Dunque, se la dignità umana è un fatto di tutti, e non dipende dallo status o da condizioni esterne, non esistono umani di serie B: né il bambino non nato, né il vecchio con Alzheimer; ed è per questo che non è neanche accettabile la risposta "morte" ad uno stato di malattia che erroneamente viene definito "non dignitoso", perché nessun tipo di morte annulla la dignità umana (ovviamente salvaguardando il rifiuto dell’accanimento terapeutico).

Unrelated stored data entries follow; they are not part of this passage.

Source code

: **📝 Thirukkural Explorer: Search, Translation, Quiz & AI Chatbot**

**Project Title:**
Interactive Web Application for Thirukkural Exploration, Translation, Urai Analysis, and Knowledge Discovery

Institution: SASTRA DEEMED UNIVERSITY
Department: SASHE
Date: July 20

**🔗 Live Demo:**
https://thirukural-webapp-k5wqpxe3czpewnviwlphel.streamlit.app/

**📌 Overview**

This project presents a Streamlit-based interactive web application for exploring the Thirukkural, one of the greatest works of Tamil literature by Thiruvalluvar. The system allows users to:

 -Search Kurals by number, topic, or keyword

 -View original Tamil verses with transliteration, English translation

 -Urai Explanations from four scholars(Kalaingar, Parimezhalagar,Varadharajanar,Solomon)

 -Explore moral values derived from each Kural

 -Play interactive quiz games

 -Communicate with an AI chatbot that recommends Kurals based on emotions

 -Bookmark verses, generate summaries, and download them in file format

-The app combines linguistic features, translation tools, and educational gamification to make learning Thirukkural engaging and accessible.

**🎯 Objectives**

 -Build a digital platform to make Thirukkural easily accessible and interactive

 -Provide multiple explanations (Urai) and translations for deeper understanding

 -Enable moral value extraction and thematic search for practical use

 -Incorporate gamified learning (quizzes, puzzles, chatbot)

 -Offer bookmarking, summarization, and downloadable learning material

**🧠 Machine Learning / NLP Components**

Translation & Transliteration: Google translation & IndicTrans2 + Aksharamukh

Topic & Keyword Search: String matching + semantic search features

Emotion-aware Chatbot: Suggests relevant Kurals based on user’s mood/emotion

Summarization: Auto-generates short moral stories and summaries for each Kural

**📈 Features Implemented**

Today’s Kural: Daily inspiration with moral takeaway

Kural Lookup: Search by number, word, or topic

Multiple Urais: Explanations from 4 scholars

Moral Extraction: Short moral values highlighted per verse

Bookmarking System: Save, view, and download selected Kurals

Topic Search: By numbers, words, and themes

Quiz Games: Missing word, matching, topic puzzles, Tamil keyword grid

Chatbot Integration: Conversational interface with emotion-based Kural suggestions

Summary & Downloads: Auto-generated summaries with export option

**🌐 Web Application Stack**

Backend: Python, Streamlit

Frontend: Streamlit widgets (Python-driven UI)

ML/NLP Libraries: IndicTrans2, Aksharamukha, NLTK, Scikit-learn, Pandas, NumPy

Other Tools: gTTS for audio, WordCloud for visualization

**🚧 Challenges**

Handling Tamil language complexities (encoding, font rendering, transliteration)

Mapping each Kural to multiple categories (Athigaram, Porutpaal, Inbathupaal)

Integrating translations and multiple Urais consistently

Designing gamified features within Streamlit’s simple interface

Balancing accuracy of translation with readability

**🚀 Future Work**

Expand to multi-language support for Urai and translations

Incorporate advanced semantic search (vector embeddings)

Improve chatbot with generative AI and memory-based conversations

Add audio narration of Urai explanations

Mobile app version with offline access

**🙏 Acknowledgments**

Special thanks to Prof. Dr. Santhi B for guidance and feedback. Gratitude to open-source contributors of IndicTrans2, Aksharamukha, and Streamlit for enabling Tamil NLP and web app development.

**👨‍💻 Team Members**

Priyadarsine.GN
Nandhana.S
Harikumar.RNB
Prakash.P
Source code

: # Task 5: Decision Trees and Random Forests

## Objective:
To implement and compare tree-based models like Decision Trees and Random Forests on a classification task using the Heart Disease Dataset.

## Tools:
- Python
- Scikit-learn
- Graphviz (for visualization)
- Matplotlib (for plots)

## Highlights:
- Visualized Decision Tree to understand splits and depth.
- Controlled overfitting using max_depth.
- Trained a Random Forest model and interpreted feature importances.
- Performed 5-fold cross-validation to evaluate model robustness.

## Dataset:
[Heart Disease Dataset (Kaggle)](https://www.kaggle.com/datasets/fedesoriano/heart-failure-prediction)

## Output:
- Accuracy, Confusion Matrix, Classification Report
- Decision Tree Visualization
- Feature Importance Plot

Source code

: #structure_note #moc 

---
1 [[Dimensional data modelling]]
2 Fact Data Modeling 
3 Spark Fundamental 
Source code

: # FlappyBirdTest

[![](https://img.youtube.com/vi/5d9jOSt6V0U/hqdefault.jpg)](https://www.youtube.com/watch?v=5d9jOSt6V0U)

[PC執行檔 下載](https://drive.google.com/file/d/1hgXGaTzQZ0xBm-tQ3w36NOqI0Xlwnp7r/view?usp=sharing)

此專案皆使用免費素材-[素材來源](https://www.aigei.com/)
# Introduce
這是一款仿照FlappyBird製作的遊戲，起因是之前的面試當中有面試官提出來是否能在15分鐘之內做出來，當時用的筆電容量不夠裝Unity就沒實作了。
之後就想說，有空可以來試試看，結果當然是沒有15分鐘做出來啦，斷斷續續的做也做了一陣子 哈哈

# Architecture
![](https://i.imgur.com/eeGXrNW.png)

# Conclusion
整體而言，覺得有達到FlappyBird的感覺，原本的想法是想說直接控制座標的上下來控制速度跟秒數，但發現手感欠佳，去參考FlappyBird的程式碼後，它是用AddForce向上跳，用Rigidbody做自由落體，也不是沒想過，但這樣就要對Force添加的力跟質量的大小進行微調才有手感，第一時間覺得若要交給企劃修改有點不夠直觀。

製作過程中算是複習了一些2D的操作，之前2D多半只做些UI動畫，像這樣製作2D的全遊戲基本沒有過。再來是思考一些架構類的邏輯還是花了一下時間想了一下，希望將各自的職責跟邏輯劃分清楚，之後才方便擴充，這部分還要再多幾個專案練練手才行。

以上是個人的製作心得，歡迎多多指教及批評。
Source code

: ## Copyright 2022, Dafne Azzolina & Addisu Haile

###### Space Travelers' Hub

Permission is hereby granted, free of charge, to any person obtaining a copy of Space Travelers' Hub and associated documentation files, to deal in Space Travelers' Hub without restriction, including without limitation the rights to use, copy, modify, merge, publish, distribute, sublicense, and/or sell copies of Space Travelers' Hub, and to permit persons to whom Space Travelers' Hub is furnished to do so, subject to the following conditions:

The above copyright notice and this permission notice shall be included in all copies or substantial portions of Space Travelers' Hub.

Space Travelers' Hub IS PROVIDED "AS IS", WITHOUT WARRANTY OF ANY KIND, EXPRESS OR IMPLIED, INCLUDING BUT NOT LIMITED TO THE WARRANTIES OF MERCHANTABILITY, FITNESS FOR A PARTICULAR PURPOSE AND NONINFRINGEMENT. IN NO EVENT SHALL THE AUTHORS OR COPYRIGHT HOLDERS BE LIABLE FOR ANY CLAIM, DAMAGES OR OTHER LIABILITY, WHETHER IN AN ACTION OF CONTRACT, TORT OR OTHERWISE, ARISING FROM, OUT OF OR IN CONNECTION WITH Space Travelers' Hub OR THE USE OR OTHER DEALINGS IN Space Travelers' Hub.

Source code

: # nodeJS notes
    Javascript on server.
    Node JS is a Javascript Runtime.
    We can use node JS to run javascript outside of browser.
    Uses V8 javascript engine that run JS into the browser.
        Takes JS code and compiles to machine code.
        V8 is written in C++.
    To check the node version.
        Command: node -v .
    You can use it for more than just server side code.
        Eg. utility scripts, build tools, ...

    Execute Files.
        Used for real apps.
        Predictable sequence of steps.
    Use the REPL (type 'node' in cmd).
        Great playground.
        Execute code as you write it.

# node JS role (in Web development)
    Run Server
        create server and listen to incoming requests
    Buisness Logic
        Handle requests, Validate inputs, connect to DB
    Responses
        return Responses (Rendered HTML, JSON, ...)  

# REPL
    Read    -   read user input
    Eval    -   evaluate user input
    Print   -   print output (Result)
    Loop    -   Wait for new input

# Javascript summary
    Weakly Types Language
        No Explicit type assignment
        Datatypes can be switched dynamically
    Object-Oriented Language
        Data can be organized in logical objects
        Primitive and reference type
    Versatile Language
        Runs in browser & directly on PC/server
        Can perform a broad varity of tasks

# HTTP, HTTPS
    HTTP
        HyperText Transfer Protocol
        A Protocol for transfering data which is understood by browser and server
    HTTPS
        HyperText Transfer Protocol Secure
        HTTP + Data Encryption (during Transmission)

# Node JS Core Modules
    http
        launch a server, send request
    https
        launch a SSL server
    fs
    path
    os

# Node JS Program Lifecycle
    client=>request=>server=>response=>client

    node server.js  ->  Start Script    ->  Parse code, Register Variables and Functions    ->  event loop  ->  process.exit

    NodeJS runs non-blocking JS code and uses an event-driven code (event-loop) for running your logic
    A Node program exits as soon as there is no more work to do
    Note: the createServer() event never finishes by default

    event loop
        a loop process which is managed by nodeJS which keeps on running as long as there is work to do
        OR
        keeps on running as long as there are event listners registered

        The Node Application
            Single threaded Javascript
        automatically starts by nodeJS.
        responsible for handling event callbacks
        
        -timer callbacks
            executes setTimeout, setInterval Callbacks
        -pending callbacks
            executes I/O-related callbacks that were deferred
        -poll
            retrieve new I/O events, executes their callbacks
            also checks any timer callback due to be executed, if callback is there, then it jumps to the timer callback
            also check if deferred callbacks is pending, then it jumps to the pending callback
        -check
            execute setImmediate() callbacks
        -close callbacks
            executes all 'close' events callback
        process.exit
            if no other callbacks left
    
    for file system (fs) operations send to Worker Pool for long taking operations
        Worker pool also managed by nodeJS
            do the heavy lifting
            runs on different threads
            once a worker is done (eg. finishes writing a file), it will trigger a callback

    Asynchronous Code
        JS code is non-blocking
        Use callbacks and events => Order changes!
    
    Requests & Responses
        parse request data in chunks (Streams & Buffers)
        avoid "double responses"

La risposta politica o biopolitica al bisogno dell’uomo nasce da qui: troppe facili scorciatoie (droga, eutanasia, aborto) vengono spacciate per "salvaguardia della dignità umana" da chi usa questa espressione nel senso di legare la dignità alla autodecisione-autonomia e concepire come indegno tutto quello che esuli da questa capacità (il documento avverte: "gli umani posseggono autonomia in ragione della loro dignità; non è vero invece che hanno dignità in quanto posseggono autonomia", pag 534); o da chi concepisce la malattia grave, irreversibile e invalidante come uno stato indegno per l’uomo ("Le vittime dell’Olocausto non hanno perso la loro dignità perché spogliati della loro autonomia, né i bambini o chi ha danni cerebrali" pag 534). Leggere il Documento statunitense aiuta ad andare al fondo dei fondamentali della biopolitica e ad avere un buon criterio per legiferare.